Le juge dispose d'un large pouvoir d'appréciation dans la fixation de la peine. Le Tribunal fédéral n'intervient que lorsque l'autorité cantonale a fixé une peine en dehors du cadre légal, si elle s'est fondée sur des critères étrangers à l'art. 47 CP, si des éléments d'appréciation importants n'ont pas été pris en compte ou, enfin, si la peine prononcée est exagérément sévère ou clémente au point de constituer un abus du pouvoir d'appréciation (ATF 149 IV 217 consid. 1.1; 144 IV 313 consid. 1.2). L'exercice de ce contrôle suppose que le juge exprime, dans sa décision, les éléments essentiels relatifs à l'acte ou à l'auteur qu'il prend en compte, de manière à ce que l'on puisse constater que tous les aspects pertinents ont été pris en considération et comment ils ont été appréciés, que ce soit dans un sens aggravant ou atténuant (art. 50 CP). Le juge peut passer sous silence les éléments qui, sans abus du pouvoir d'appréciation, lui apparaissent non pertinents ou d'une importance mineure. La motivation doit justifier la peine prononcée, en permettant de suivre le raisonnement adopté. Un recours ne saurait être admis simplement pour améliorer ou compléter un considérant lorsque la décision rendue apparaît conforme au droit (ATF 149 IV 217 consid. 1.1; 144 IV 313 consid. 1.2; 136 IV 55 consid. 5.6).

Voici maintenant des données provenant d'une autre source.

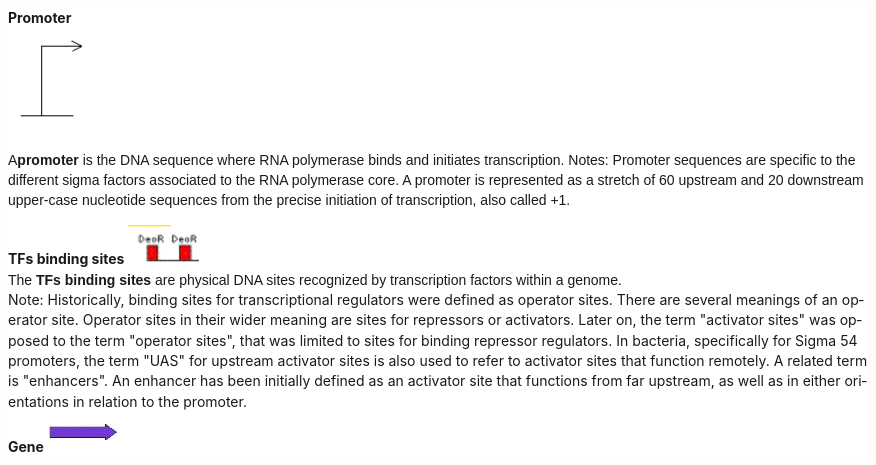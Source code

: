 </tr>
<tr class="backGroundGray" >
<td VALIGN=TOP NOSAVE>
<div class="NormalText1" STYLE="margin-bottom: 0cm" LANG="es-ES"><b>Promoter</b>
</div>
</td>
<td align="center"><img src="./glossary-of-regulondb-images/promoter_feature.GIF" height=102 width=81></td>
<td align="justify" NOSAVE>
<div LANG="es-ES" STYLE="margin-bottom: 0cm">
<p class="NormalText">
<font face="Arial, sans-serif">A<b>promoter</b> is the
DNA sequence where RNA polymerase binds and initiates transcription.
Notes: Promoter sequences are specific to the different sigma factors 
associated to the RNA polymerase core. A promoter is represented as a 
stretch of 60 upstream and 20 downstream upper-case nucleotide sequences 
from the precise initiation of transcription, also called +1.
</font>
</p>
</div>
</td>
</tr>
<tr class="backGroundGray" NOSAVE>
<td VALIGN=TOP  class="NormalText1" NOSAVE><b>TFs binding sites</b></td>
<td align="center">
<img src="./glossary-of-regulondb-images/TF_Binding_feature.gif" height=40 width=71>
</td>
<td align="justify">
<div class="NormalText" STYLE="margin-bottom: 0cm" LANG="en-GB">
<font face="Arial, sans-serif">The<b>
TFs binding sites </b>are physical DNA sites recognized by transcription
factors within a genome.
</font> <br>
Note: Historically, binding sites for transcriptional regulators were defined as operator sites. 
There are several meanings of an operator site. Operator sites in their wider meaning are sites 
for repressors or activators. Later on, the term "activator sites" was opposed to the term "operator sites",  
that was limited to sites for binding repressor regulators. In bacteria, specifically for Sigma 54 promoters, 
the term "UAS" for upstream activator sites is also used to refer to activator sites that function remotely. 
A related term is &quot;enhancers&quot;. An enhancer has been initially defined as an activator site that functions 
from far upstream, as well as  in either orientations in relation to the promoter.        
</div>
</td>
</tr>
<tr class="backGroundGray" NOSAVE>
<td VALIGN=TOP  class="NormalText1" NOSAVE><b>Gene</b>
</td>
<td align="center">
<img src="./glossary-of-regulondb-images/gene_feature.jpg"  height=40 width=70>
</td>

1.2. Selon l'art. 49 al. 1 CP, si, en raison d'un ou de plusieurs actes, l'auteur remplit les conditions de plusieurs peines de même genre, le juge le condamne à la peine de l'infraction la plus grave et l'augmente dans une juste proportion. Il ne peut toutefois excéder de plus de la moitié le maximum de la peine prévue pour cette infraction. Il est en outre lié par le maximum légal de chaque genre de peine.

1.3. Selon l'art. 49 al. 2 CP, si le juge doit prononcer une condamnation pour une infraction que l'auteur a commise avant d'avoir été condamné pour une autre infraction, il fixe la peine complémentaire de sorte que l'auteur ne soit pas puni plus sévèrement que si les diverses infractions avaient fait l'objet d'un seul jugement. Cette disposition permet de garantir l'application du principe d'aggravation contenu à l'art. 49 al. 1 CP également en cas de concours rétrospectif (ATF 142 IV 265 consid. 2.3.1; 141 IV 61 consid. 6.1.2; arrêts 6B_87/2022 du 13 octobre 2022 consid. 2.3; 6B_690/2021 du 28 mars 2022 consid. 3.1; 6B_884/2018 du 5 février 2019 consid. 1.1; cf. ATF 145 IV 1 consid. 1.3).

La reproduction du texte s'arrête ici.